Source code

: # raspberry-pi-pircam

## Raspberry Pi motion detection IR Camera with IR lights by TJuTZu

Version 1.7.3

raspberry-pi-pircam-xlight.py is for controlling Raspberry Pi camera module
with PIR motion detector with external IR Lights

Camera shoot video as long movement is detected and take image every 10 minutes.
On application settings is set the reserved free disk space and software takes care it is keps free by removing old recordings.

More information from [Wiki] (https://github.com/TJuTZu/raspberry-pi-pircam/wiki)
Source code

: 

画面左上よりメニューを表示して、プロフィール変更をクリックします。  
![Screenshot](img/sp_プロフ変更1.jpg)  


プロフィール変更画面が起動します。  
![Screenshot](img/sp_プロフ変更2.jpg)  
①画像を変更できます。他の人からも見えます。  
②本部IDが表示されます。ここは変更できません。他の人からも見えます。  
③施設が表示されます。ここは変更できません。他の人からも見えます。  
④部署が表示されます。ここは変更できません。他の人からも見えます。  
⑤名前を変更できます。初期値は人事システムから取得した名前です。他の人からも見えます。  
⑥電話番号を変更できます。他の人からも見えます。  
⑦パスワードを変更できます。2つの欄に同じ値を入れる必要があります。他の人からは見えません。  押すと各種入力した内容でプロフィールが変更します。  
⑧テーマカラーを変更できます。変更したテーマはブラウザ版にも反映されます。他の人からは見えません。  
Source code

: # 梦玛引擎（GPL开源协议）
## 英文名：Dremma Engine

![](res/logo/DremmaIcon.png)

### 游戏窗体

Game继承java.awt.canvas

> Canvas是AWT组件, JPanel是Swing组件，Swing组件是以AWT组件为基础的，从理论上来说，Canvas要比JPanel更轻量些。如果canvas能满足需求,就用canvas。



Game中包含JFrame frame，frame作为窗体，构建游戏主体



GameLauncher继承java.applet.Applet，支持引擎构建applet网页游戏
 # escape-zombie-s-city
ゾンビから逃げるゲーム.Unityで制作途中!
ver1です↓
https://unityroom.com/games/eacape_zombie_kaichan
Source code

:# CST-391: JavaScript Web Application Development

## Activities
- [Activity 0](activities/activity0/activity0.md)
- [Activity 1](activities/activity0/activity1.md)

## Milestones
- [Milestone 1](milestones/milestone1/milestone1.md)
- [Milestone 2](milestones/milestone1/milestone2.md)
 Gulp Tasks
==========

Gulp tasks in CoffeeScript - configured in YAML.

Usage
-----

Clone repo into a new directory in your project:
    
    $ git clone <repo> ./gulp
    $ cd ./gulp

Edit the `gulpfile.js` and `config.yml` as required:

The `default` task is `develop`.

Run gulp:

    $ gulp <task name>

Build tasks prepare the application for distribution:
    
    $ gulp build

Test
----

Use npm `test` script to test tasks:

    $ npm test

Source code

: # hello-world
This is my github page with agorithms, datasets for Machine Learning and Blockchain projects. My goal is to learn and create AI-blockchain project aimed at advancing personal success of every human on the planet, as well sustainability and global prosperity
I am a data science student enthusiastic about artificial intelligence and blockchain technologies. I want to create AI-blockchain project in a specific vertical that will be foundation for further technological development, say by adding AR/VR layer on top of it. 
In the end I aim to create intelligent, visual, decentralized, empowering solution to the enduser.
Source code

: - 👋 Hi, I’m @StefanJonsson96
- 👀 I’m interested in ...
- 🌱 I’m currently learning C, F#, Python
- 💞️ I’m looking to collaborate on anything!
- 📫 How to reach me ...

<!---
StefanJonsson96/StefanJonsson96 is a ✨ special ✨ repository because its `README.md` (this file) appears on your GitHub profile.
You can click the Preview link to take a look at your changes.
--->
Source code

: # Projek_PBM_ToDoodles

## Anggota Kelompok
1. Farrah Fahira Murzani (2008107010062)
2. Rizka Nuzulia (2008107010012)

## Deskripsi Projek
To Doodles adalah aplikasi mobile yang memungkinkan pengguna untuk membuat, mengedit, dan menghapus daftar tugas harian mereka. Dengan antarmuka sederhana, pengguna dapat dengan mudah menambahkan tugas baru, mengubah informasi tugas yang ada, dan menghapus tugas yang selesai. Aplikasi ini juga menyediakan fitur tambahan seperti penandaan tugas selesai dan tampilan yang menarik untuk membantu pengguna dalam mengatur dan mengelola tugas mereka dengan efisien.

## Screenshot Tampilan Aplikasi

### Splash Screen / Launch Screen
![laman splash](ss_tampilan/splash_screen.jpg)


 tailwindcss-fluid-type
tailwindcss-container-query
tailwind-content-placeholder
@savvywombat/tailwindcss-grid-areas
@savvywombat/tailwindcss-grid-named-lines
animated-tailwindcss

#####

*Assignment*.
Transcribe all of the material exactly as it was written.

*Exercise result*.
Source code

: # raspberry-pi-pircam

## Raspberry Pi motion detection IR Camera with IR lights by TJuTZu

Version 1.7.3

raspberry-pi-pircam-xlight.py is for controlling Raspberry Pi camera module
with PIR motion detector with external IR Lights

Camera shoot video as long movement is detected and take image every 10 minutes.
On application settings is set the reserved free disk space and software takes care it is keps free by removing old recordings.

More information from [Wiki] (https://github.com/TJuTZu/raspberry-pi-pircam/wiki)
Source code

: 

画面左上よりメニューを表示して、プロフィール変更をクリックします。  
![Screenshot](img/sp_プロフ変更1.jpg)  


プロフィール変更画面が起動します。  
![Screenshot](img/sp_プロフ変更2.jpg)  
①画像を変更できます。他の人からも見えます。  
②本部IDが表示されます。ここは変更できません。他の人からも見えます。  
③施設が表示されます。ここは変更できません。他の人からも見えます。  
④部署が表示されます。ここは変更できません。他の人からも見えます。  
⑤名前を変更できます。初期値は人事システムから取得した名前です。他の人からも見えます。  
⑥電話番号を変更できます。他の人からも見えます。  
⑦パスワードを変更できます。2つの欄に同じ値を入れる必要があります。他の人からは見えません。  押すと各種入力した内容でプロフィールが変更します。  
⑧テーマカラーを変更できます。変更したテーマはブラウザ版にも反映されます。他の人からは見えません。  
Source code

: # 梦玛引擎（GPL开源协议）
## 英文名：Dremma Engine

![](res/logo/DremmaIcon.png)

### 游戏窗体

Game继承java.awt.canvas

> Canvas是AWT组件, JPanel是Swing组件，Swing组件是以AWT组件为基础的，从理论上来说，Canvas要比JPanel更轻量些。如果canvas能满足需求,就用canvas。



Game中包含JFrame frame，frame作为窗体，构建游戏主体



GameLauncher继承java.applet.Applet，支持引擎构建applet网页游戏
 # escape-zombie-s-city
ゾンビから逃げるゲーム.Unityで制作途中!
ver1です↓
https://unityroom.com/games/eacape_zombie_kaichan
Source code

:# CST-391: JavaScript Web Application Development

## Activities
- [Activity 0](activities/activity0/activity0.md)
- [Activity 1](activities/activity0/activity1.md)

## Milestones
- [Milestone 1](milestones/milestone1/milestone1.md)
- [Milestone 2](milestones/milestone1/milestone2.md)
 Gulp Tasks
==========

Gulp tasks in CoffeeScript - configured in YAML.

Usage
-----

Clone repo into a new directory in your project:
    
    $ git clone <repo> ./gulp
    $ cd ./gulp

Edit the `gulpfile.js` and `config.yml` as required:

The `default` task is `develop`.

Run gulp:

    $ gulp <task name>

Build tasks prepare the application for distribution:
    
    $ gulp build

Test
----

Use npm `test` script to test tasks:

    $ npm test

Source code

: # hello-world
This is my github page with agorithms, datasets for Machine Learning and Blockchain projects. My goal is to learn and create AI-blockchain project aimed at advancing personal success of every human on the planet, as well sustainability and global prosperity
I am a data science student enthusiastic about artificial intelligence and blockchain technologies. I want to create AI-blockchain project in a specific vertical that will be foundation for further technological development, say by adding AR/VR layer on top of it. 
In the end I aim to create intelligent, visual, decentralized, empowering solution to the enduser.
Source code

: - 👋 Hi, I’m @StefanJonsson96
- 👀 I’m interested in ...
- 🌱 I’m currently learning C, F#, Python
- 💞️ I’m looking to collaborate on anything!
- 📫 How to reach me ...

<!---
StefanJonsson96/StefanJonsson96 is a ✨ special ✨ repository because its `README.md` (this file) appears on your GitHub profile.
You can click the Preview link to take a look at your changes.
--->
Source code

: # Projek_PBM_ToDoodles

## Anggota Kelompok
1. Farrah Fahira Murzani (2008107010062)
2. Rizka Nuzulia (2008107010012)

## Deskripsi Projek
To Doodles adalah aplikasi mobile yang memungkinkan pengguna untuk membuat, mengedit, dan menghapus daftar tugas harian mereka. Dengan antarmuka sederhana, pengguna dapat dengan mudah menambahkan tugas baru, mengubah informasi tugas yang ada, dan menghapus tugas yang selesai. Aplikasi ini juga menyediakan fitur tambahan seperti penandaan tugas selesai dan tampilan yang menarik untuk membantu pengguna dalam mengatur dan mengelola tugas mereka dengan efisien.

## Screenshot Tampilan Aplikasi

### Splash Screen / Launch Screen
![laman splash](ss_tampilan/splash_screen.jpg)


 tailwindcss-fluid-type
tailwindcss-container-query
tailwind-content-placeholder
@savvywombat/tailwindcss-grid-areas
@savvywombat/tailwindcss-grid-named-lines
animated-tailwindcss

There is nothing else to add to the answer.